Rendered images with source text:
§
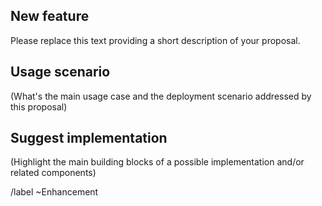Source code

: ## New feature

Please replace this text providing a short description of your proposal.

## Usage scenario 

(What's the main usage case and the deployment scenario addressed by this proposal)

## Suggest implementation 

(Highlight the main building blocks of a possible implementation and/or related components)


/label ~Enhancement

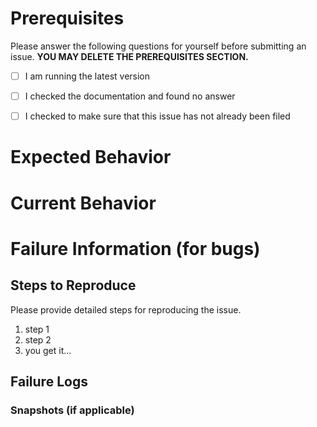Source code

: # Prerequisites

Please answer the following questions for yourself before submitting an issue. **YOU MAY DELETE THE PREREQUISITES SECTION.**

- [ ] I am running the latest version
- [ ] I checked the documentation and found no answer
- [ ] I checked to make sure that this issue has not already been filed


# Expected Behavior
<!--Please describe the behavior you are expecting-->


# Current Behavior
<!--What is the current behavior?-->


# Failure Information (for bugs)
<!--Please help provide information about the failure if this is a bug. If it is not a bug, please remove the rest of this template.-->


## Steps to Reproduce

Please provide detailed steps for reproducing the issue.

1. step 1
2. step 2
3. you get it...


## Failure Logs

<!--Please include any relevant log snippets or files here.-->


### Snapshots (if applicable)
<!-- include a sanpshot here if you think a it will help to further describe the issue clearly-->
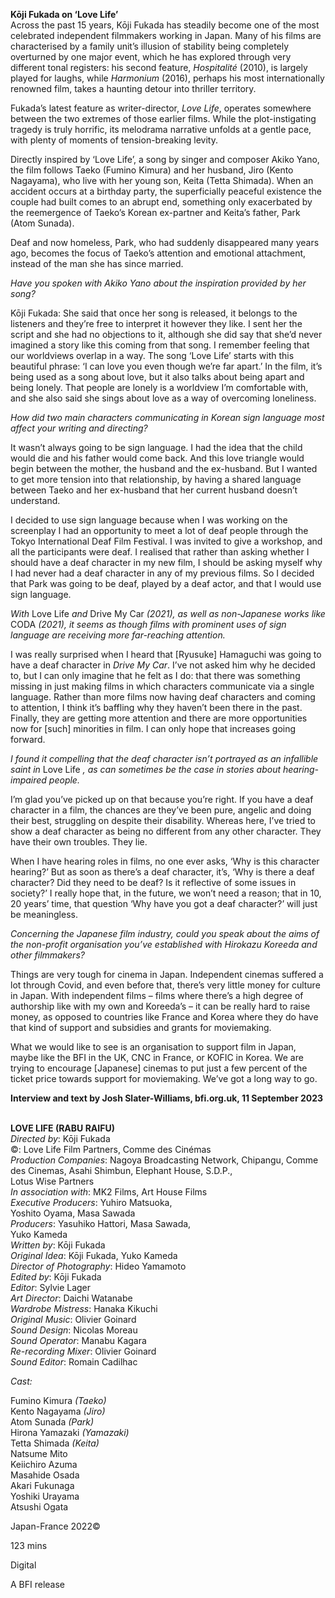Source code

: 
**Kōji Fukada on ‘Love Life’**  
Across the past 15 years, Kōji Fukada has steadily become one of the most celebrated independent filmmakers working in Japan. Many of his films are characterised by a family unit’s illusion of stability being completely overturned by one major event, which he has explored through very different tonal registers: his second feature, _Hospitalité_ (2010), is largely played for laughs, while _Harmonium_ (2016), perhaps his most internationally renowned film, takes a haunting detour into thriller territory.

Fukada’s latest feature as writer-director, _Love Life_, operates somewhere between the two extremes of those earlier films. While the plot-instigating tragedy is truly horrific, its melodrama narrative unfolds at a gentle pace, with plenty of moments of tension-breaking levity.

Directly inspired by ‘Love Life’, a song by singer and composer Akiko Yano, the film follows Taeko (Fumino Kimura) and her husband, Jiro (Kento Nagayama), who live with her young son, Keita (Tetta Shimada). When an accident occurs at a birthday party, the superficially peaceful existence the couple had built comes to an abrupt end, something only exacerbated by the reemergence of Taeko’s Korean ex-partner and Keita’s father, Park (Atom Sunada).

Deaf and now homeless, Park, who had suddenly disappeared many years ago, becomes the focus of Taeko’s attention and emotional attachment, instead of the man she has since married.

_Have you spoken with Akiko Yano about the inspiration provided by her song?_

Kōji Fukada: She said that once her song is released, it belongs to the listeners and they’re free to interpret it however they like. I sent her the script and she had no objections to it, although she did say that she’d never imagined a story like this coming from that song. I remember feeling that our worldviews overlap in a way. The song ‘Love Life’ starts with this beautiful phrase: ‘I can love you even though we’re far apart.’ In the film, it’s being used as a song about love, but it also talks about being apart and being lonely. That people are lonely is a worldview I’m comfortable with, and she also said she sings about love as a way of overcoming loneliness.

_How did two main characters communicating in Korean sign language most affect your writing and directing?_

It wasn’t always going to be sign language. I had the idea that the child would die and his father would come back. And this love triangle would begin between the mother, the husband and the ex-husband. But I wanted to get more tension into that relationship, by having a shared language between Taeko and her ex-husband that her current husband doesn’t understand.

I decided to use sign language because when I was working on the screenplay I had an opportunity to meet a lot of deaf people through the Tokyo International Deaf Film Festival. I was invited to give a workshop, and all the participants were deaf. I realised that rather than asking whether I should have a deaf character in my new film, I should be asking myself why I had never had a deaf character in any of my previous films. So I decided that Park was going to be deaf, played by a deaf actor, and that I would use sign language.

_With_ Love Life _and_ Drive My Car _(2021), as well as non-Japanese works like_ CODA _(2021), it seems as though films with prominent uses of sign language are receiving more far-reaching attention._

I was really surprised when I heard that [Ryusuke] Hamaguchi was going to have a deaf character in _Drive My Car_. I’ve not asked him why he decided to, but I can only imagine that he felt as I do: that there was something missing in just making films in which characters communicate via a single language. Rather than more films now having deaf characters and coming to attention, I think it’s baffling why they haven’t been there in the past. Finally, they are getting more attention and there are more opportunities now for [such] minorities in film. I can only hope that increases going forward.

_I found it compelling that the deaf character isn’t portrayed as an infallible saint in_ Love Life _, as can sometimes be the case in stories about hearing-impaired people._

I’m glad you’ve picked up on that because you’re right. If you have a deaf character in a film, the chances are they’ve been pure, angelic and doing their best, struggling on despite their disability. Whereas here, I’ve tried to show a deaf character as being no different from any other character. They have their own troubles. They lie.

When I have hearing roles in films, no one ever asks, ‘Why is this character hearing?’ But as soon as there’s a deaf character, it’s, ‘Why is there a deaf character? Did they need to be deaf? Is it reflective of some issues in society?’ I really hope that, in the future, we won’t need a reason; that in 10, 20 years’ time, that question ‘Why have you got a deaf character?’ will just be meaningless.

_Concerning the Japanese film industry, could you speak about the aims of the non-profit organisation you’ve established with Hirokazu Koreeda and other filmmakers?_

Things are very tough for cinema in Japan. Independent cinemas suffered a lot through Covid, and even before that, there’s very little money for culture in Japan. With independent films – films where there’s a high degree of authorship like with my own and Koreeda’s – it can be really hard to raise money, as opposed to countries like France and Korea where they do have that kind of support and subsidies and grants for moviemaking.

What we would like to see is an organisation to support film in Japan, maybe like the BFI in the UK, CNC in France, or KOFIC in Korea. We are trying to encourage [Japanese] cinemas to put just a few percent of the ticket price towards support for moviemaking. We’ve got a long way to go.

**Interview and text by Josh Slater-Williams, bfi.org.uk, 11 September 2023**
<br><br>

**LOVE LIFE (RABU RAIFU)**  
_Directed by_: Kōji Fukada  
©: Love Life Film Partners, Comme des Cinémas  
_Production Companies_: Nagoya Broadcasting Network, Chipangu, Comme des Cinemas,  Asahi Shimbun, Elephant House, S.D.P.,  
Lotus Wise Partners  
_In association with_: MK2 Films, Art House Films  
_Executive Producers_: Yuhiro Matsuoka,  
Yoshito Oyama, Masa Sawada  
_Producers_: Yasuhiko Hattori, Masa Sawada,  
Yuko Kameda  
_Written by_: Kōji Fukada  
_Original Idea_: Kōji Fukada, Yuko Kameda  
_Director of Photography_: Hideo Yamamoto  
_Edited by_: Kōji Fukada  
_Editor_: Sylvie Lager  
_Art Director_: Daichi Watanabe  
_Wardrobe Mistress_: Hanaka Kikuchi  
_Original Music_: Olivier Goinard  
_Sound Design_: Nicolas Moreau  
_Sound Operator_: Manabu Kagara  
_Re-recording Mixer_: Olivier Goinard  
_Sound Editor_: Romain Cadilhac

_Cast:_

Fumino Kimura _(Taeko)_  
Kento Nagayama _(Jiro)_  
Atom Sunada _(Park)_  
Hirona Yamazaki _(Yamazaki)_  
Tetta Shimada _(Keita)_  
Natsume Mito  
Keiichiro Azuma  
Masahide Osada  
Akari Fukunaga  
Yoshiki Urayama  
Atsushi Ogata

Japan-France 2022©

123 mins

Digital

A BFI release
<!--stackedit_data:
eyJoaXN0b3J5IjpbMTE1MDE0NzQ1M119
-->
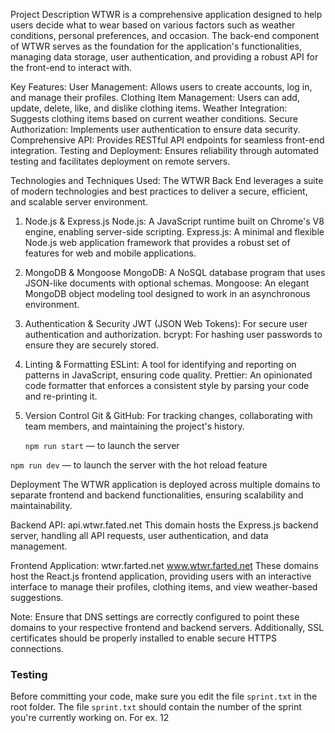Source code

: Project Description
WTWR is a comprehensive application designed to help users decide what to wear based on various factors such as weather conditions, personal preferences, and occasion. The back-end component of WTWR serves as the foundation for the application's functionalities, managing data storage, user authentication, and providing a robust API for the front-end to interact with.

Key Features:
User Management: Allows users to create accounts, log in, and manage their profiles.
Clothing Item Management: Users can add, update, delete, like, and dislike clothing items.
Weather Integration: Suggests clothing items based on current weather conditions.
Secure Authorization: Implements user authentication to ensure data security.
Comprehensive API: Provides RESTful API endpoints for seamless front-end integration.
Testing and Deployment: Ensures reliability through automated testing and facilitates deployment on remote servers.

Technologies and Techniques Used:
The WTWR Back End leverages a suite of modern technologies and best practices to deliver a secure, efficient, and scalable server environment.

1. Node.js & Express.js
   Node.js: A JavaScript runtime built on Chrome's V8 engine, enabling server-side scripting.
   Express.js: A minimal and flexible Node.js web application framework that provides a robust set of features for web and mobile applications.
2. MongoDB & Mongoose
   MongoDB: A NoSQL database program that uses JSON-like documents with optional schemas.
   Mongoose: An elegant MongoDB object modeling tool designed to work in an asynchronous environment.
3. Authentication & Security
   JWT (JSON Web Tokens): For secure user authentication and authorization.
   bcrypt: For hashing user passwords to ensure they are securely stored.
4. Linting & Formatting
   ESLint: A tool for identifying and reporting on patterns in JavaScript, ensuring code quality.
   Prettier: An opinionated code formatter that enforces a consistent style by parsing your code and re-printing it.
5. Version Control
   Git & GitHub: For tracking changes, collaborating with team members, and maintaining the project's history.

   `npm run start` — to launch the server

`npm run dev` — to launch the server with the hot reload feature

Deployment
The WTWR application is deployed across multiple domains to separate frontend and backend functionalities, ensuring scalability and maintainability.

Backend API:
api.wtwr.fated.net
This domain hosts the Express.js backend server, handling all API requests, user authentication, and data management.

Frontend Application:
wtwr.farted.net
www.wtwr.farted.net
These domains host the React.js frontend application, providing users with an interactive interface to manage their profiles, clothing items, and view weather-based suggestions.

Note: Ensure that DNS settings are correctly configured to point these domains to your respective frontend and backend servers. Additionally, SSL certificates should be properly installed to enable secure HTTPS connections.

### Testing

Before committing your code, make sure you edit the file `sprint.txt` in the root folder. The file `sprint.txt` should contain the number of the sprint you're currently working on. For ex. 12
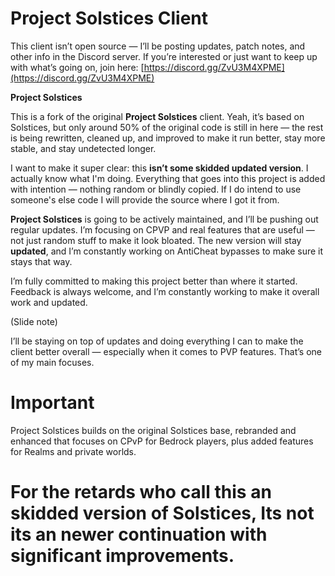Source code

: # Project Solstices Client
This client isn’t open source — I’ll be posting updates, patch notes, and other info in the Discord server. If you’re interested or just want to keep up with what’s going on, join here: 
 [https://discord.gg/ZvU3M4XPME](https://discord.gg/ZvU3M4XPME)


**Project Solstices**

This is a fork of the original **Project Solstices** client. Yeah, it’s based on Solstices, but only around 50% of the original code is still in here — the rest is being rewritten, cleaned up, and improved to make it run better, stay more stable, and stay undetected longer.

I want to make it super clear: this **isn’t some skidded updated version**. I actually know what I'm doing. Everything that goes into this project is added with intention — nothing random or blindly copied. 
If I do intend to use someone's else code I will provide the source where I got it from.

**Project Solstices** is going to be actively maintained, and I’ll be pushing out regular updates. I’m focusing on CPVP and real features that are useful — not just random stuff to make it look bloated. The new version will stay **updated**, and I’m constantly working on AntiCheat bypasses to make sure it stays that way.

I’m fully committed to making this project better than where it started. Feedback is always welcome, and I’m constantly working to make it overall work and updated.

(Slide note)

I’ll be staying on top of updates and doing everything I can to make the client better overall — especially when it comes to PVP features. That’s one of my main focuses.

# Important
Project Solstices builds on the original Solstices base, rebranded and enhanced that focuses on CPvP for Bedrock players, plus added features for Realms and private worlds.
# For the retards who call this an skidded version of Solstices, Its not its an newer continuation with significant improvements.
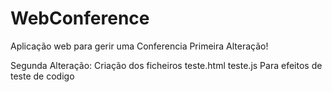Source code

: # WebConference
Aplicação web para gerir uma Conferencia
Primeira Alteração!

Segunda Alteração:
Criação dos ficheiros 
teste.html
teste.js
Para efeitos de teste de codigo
§
## Aim of the exercise
What is needed is every line of the records that contains the word "case".

## Task solution
(What's the main usage case and the deployment scenario addressed by this proposal)
_I found it compelling that the deaf character isn’t portrayed as an infallible saint in_ Love Life _, as can sometimes be the case in stories about hearing-impaired people._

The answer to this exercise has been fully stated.